🤖 AI Summary
This paper addresses the frequent failure of kernel conditional independence (KCI) tests in practice by systematically analyzing their finite-sample behavior. We identify that estimation error in conditional mean embeddings is the primary source of Type-I errors, and—crucially—demonstrate that the choice of conditional kernel, previously overlooked, significantly affects both statistical power and false positive rate. Furthermore, we prove that the generalized covariance measure (GCM) is a specific approximation of KCI under a particular kernel. Grounded in reproducing kernel Hilbert space (RKHS) theory and statistical hypothesis testing, our work provides the first theoretical characterization of how conditional kernel selection exerts a dual regulatory effect on CI test performance. These findings yield both theoretical foundations and actionable guidelines for reliable CI testing in causal discovery, algorithmic fairness assessment, and out-of-distribution robustness verification. (149 words)
📝 Abstract
Tests of conditional independence (CI) underpin a number of important problems in machine learning and statistics, from causal discovery to evaluation of predictor fairness and out-of-distribution robustness.
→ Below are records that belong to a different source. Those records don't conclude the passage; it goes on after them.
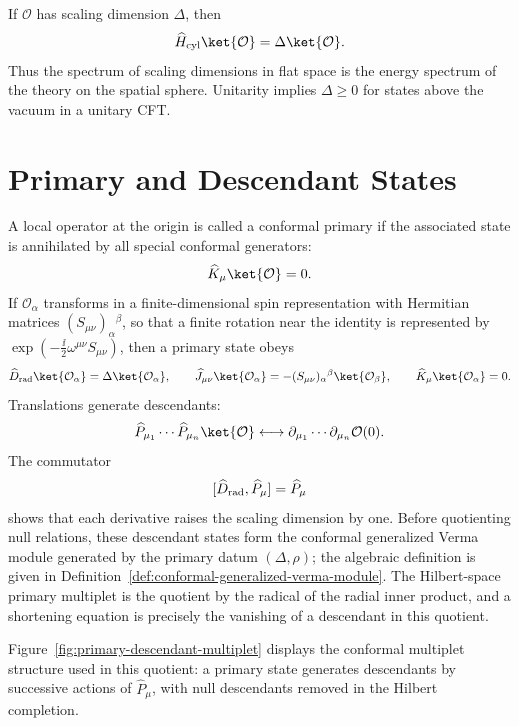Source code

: If \(\mathcal O\) has scaling dimension \(\Delta\), then
\[
  \widehat H_{\mathrm{cyl}}\ket{\mathcal O}
  =
  \Delta\ket{\mathcal O}.
\]
Thus the spectrum of scaling dimensions in flat space is the energy spectrum
of the theory on the spatial sphere.  Unitarity implies \(\Delta\ge0\) for
states above the vacuum in a unitary CFT.

\section{Primary and Descendant States}

A local operator at the origin is called a conformal primary if the associated
state is annihilated by all special conformal generators:
\begin{equation}
  \widehat K_\mu\ket{\mathcal O}=0 .
  \label{eq:primary-state-condition}
\end{equation}
If \(\mathcal O_\alpha\) transforms in a finite-dimensional spin
representation with Hermitian matrices \((S_{\mu\nu})_\alpha{}^\beta\), so
that a finite rotation near the identity is represented by
\(\exp(-\frac{\ii}{2}\omega^{\mu\nu}S_{\mu\nu})\), then a primary state obeys
\[
  \widehat D_{\rm rad}\ket{\mathcal O_\alpha}
  =
  \Delta\ket{\mathcal O_\alpha},
  \qquad
  \widehat J_{\mu\nu}\ket{\mathcal O_\alpha}
  =
  -(S_{\mu\nu})_\alpha{}^\beta\ket{\mathcal O_\beta},
  \qquad
  \widehat K_\mu\ket{\mathcal O_\alpha}=0 .
\]
Translations generate descendants:
\[
  \widehat P_{\mu_1}\cdots\widehat P_{\mu_n}\ket{\mathcal O}
  \longleftrightarrow
  \partial_{\mu_1}\cdots\partial_{\mu_n}\mathcal O(0).
\]
The commutator
\[
  [\widehat D_{\rm rad},\widehat P_\mu]=\widehat P_\mu
\]
shows that each derivative raises the scaling dimension by one.
Before quotienting null relations, these descendant states form the
conformal generalized Verma module generated by the primary datum
\((\Delta,\rho)\); the algebraic definition is given in
Definition~\ref{def:conformal-generalized-verma-module}.  The Hilbert-space
primary multiplet is the quotient by the radical of the radial inner product,
and a shortening equation is precisely the vanishing of a descendant in this
quotient.

Figure~\ref{fig:primary-descendant-multiplet} displays the conformal multiplet
structure used in this quotient: a primary state generates descendants by
successive actions of \(\widehat P_\mu\), with null descendants removed in the
Hilbert completion.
Shah and Peters (2020) showed that, contrary to the unconditional case, no universally finite-sample valid test can ever achieve nontrivial power. While informative, this result (based on "hiding" dependence) does not seem to explain the frequent practical failures observed with popular CI tests. We investigate the Kernel-based Conditional Independence (KCI) test - of which we show the Generalized Covariance Measure underlying many recent tests is nearly a special case - and identify the major factors underlying its practical behavior. We highlight the key role of errors in the conditional mean embedding estimate for the Type-I error, while pointing out the importance of selecting an appropriate conditioning kernel (not recognized in previous work) as being necessary for good test power but also tending to inflate Type-I error.